What is needed — Extract, from the records beneath this instruction, each line that contains the word "icon".

Recorded data —
----------------
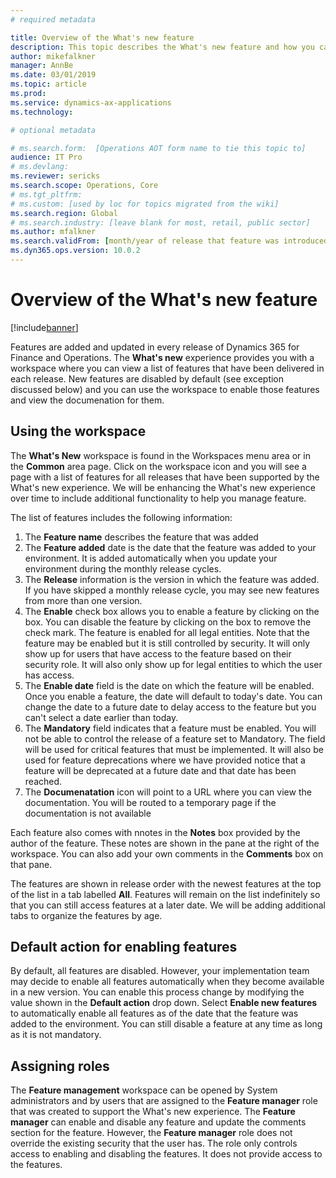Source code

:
 ```yaml
---
# required metadata

title: Overview of the What's new feature
description: This topic describes the What's new feature and how you can use it.
author: mikefalkner
manager: AnnBe
ms.date: 03/01/2019
ms.topic: article
ms.prod: 
ms.service: dynamics-ax-applications
ms.technology: 

# optional metadata

# ms.search.form:  [Operations AOT form name to tie this topic to]
audience: IT Pro
# ms.devlang: 
ms.reviewer: sericks
ms.search.scope: Operations, Core
# ms.tgt_pltfrm: 
# ms.custom: [used by loc for topics migrated from the wiki]
ms.search.region: Global 
# ms.search.industry: [leave blank for most, retail, public sector]
ms.author: mfalkner
ms.search.validFrom: [month/year of release that feature was introduced in, in format yyyy-mm-dd]
ms.dyn365.ops.version: 10.0.2
---
```


# Overview of the What's new feature

[!include[banner](../../includes/banner.md)]

Features are added and updated in every release of Dynamics 365 for Finance and Operations. The **What's new** experience provides you with a workspace where you can view a list of features that have been delivered in each release. New features are disabled by default (see exception discussed below) and you can use the workspace to enable those features and view the documenation for them.

## Using the workspace

The **What's New** workspace is found in the Workspaces menu area or in the **Common** area page. Click on the workspace icon and you will see a page with a list of features for all releases that have been supported by the What's new experience. We will be enhancing the What's new experience over time to include additional functionality to help you manage feature.

The list of features includes the following information:
1) The **Feature name** describes the feature that was added
2) The **Feature added** date is the date that the feature was added to your environment. It is added automatically when you update your environment during the monthly release cycles. 
3) The **Release** information is the version in which the feature was added. If you have skipped a monthly release cycle, you may see new features from more than one version. 
4) The **Enable** check box allows you to enable a feature by clicking on the box. You can disable the feature by clicking on the box to remove the check mark. The feature is enabled for all legal entities. Note that the feature may be enabled but it is still controlled by security. It will only show up for users that have access to the feature based on their security role. It will also only show up for legal entities to which the user has access. 
5) The **Enable date** field is the date on which the feature will be enabled. Once you enable a feature, the date will default to today's date. You can change the date to a future date to delay access to the feature but you can't select a date earlier than today.
6) The **Mandatory** field indicates that a feature must be enabled. You will not be able to control the release of a feature set to Mandatory. The field will be used for critical features that must be implemented. It will also be used for feature deprecations where we have provided notice that a feature will be deprecated at a future date and that date has been reached. 
7) The **Documenatation** icon will point to a URL where you can view the documentation. You will be routed to a temporary page if the documentation is not available

Each feature also comes with nnotes in the **Notes** box provided by the author of the feature. These notes are shown in the pane at the right of the workspace. You can also add your own comments in the **Comments** box on that pane. 

The features are shown in release order with the newest features at the top of the list in a tab labelled **All**. Features will remain on the list indefinitely so that you can still access features at a later date. We will be adding additional tabs to organize the features by age.

## Default action for enabling features

By default, all features are disabled. However, your implementation team may decide to enable all features automatically when they become available in a new version. You can enable this process change by modifying the value shown in the **Default action** drop down. Select **Enable new features** to automatically enable all features as of the date that the feature was added to the environment. You can still disable a feature at any time as long as it is not mandatory.

## Assigning roles

The **Feature management** workspace can be opened by System administrators and by users that are assigned to the **Feature manager** role that was created to support the What's new experience. The **Feature manager** can enable and disable any feature and update the comments section for the feature. However, the **Feature manager** role does not override the existing security that the user has. The role only controls access to enabling and disabling the features. It does not provide access to the features.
----------------
Written response —
The **What's New** workspace is found in the Workspaces menu area or in the **Common** area page. Click on the workspace icon and you will see a page with a list of features for all releases that have been supported by the What's new experience. We will be enhancing the What's new experience over time to include additional functionality to help you manage feature.
7) The **Documenatation** icon will point to a URL where you can view the documentation. You will be routed to a temporary page if the documentation is not available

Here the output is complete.